> _Work instructions_
Using the records that appear below, write out exactly the lines from the one with "2、声称受到不可抗力事件影响" through the one with "3、不可抗力事件发生时，双方", keeping both end lines.

Segment Start: Source material

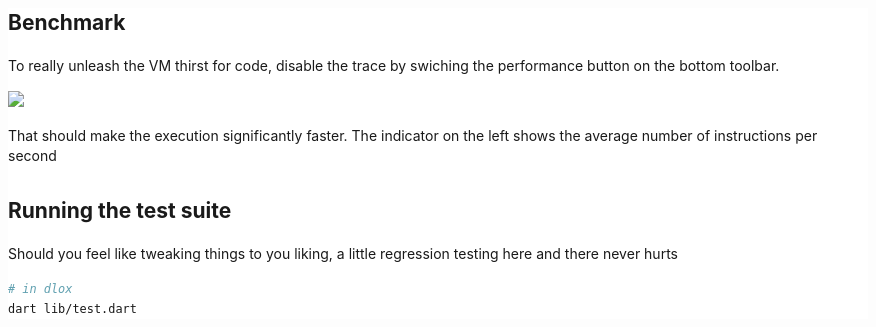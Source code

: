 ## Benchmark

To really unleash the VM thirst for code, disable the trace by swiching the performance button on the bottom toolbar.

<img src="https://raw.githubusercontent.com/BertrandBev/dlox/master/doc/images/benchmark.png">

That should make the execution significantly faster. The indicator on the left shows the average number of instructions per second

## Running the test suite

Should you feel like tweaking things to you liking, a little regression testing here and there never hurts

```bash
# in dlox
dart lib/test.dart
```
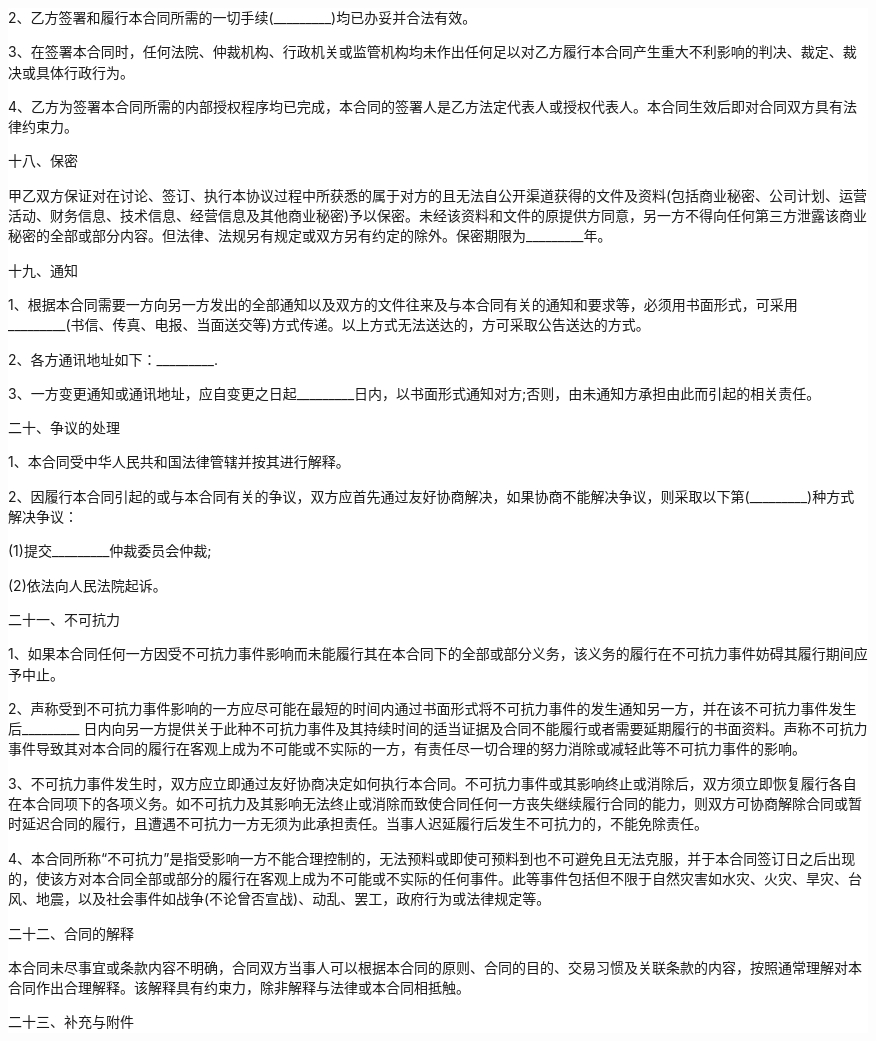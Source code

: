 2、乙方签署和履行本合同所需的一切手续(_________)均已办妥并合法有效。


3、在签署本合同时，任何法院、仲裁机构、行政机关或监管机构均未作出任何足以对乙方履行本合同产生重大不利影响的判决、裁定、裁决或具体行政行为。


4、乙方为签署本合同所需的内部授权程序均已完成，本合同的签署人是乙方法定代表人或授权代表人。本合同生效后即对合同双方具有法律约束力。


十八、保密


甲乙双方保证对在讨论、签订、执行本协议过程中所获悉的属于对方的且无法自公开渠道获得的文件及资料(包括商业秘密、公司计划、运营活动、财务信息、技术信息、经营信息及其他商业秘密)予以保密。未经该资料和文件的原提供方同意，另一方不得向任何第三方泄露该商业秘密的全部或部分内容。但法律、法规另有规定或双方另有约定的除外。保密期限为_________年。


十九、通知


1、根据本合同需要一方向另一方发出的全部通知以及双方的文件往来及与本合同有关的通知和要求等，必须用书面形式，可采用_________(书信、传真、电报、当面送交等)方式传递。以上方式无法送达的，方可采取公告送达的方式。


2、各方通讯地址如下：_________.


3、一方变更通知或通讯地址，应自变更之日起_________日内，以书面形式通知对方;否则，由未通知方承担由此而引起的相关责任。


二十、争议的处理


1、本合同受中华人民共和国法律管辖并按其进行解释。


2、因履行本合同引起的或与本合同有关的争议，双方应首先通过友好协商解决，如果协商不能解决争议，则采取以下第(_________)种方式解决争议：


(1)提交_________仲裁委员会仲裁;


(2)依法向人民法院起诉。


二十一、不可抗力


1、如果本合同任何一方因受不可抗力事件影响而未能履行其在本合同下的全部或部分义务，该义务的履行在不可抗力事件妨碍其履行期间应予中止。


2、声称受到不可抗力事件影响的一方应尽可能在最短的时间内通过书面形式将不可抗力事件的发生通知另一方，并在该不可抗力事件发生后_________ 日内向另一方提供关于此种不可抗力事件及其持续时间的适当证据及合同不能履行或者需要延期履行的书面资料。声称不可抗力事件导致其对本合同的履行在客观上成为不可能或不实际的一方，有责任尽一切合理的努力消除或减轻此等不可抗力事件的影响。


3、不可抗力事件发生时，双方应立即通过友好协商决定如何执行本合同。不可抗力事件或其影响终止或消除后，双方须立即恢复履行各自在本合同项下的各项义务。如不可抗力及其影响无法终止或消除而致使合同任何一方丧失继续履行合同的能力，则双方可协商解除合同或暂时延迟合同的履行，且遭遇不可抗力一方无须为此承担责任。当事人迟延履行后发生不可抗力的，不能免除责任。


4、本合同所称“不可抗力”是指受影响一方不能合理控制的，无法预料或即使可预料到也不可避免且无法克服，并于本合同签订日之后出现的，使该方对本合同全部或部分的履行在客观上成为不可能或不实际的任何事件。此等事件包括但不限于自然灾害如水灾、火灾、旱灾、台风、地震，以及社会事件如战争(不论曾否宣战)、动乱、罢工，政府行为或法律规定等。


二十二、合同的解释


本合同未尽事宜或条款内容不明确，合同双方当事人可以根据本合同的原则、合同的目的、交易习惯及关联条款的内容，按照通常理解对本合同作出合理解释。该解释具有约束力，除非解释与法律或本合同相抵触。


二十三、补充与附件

Segment End: Source material

> _Response box_
2、声称受到不可抗力事件影响的一方应尽可能在最短的时间内通过书面形式将不可抗力事件的发生通知另一方，并在该不可抗力事件发生后_________ 日内向另一方提供关于此种不可抗力事件及其持续时间的适当证据及合同不能履行或者需要延期履行的书面资料。声称不可抗力事件导致其对本合同的履行在客观上成为不可能或不实际的一方，有责任尽一切合理的努力消除或减轻此等不可抗力事件的影响。


3、不可抗力事件发生时，双方应立即通过友好协商决定如何执行本合同。不可抗力事件或其影响终止或消除后，双方须立即恢复履行各自在本合同项下的各项义务。如不可抗力及其影响无法终止或消除而致使合同任何一方丧失继续履行合同的能力，则双方可协商解除合同或暂时延迟合同的履行，且遭遇不可抗力一方无须为此承担责任。当事人迟延履行后发生不可抗力的，不能免除责任。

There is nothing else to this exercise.